As an executive coach to founders, CEOs and senior executives, I spend my days steeped in dialogue with individuals around team dysfunction, crucial conversations and employee stress. Explaining human dynamics in the workplace is what I do best. So, it’s only natural that when I saw the book “Emotional Intelligence 2.0” by Jean Graves and Travis Bradberry, I grabbed a copy off the shelf for quick read to see if any new data around the science of relationships had emerged.

One sentence that truly caught my eye from a Harvard Business Review article called, Heartless Bosses, “CEOs, on average, have the lowest EQ scores in the workplace”.

I am not sure why this data point surprised me when I read it since I witness this on a daily basis. Of course, there are always exceptions to any rule, but the question begs, “How are so many leaders oblivious, don’t care or don’t know how when it comes to basic trust building skills?”

A few years ago, I read another HBR article titled, Why Leadership Development Must Be Done on the Job. Its core point was since 60% percent of the workforce is required to engage with 10 or more people every single day just to do their job, knowing how to be in relationship with others is essential and as important as being right when making a decision.

Handing a listicle like this one to your CEO on how to help improve their EQ will most likely have 0.01% impact. Why?

Our brain is designed to do two things: 1) belong and 2) form relationships. And our brain consists of two hemispheres that excel at very different things. The left hemisphere (LH) is incredible at evaluating, comparing, measuring, problem-solving and advice giving. The LH truly understands the world of binary and loves linear progression. The right hemisphere (RH) is nothing like the LH. The RH is all about relationships. Relationships with your co-workers, your family, your significant other and yourself. When you are self-aware, you are in your RH. When you notice you are hungry, or tired or frustrated, you are in your RH.

Daniel Goleman defines EQ as the ability to “recognize, understand and manage our own emotions. Recognize, understand and influence theemotions of others.”
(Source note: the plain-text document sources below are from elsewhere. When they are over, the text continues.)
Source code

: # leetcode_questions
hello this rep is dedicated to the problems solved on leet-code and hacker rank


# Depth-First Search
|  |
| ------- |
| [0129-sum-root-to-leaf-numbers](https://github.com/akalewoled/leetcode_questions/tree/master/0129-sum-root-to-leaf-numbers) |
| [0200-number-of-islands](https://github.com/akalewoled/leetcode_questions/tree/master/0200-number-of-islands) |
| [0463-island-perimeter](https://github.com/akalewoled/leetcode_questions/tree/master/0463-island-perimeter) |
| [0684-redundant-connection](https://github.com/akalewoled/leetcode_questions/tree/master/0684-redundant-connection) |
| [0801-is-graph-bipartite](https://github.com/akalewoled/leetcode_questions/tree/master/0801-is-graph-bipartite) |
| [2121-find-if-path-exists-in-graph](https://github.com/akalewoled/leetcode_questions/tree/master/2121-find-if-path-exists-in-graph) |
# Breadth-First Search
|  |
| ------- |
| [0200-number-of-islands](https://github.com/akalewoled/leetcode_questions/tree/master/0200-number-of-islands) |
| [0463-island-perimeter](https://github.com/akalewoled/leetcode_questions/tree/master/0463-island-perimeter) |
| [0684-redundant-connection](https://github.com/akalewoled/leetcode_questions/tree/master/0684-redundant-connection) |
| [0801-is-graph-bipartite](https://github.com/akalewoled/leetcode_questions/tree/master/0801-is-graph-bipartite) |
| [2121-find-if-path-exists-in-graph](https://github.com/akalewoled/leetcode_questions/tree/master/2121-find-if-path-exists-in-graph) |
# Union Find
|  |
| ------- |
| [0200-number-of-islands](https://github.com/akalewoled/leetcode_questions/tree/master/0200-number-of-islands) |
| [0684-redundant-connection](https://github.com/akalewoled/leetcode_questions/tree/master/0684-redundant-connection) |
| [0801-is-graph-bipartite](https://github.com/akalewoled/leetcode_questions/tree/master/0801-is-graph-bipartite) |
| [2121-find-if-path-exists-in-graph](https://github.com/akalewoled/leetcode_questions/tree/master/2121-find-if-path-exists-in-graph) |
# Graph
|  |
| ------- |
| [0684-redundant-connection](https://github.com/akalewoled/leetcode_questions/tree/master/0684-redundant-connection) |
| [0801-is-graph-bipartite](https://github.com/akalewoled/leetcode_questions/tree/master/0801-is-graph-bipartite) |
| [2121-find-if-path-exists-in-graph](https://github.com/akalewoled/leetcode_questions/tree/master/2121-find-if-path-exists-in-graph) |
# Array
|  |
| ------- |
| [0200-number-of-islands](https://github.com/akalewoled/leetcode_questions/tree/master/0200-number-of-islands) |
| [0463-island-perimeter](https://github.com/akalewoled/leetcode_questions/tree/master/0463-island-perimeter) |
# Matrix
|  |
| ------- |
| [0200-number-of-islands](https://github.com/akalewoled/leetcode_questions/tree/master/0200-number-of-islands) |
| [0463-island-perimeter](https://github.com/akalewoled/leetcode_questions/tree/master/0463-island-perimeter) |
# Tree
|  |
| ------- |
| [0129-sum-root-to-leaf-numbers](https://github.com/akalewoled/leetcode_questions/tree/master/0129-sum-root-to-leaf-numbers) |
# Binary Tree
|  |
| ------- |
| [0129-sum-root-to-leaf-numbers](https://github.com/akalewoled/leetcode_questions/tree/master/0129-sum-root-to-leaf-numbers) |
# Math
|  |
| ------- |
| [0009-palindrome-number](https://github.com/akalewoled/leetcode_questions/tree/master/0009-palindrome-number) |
This ability happens in the RH. If you want to be in relationship with someone (including yourself), you access your RH. If you’re problem-solving, you are in your LH. If you’re evaluating options for the most effective solution, you’re in your LH. If you’re backing up your points with data, you’re in your LH.

But herein lies the issue:

Organizations around the world value problem-solving. Promotions are based on how many problems we were able to solve in a period of time. Salaries are determined on our experience that showcases both quantity and quality of problems we have solved in the past. Due to these values, we spend most of our time throughout our life hanging out in the LH. Overtime, hanging out in our LH becomes so comfortable and familiar, that we begin to see the world as a vast and endless series of problems for us to solve. This can certainly be a very exciting place, but eventually, it also becomes an incredibly lonely place to live as it leaves us yearning for connection and bonding with others. Because CEOs primarily live in their LH, “70% of first time CEOs experience isolation, which negatively impacts their performance”, according to the Forbes article, Do You Feel Lonely as a Leader?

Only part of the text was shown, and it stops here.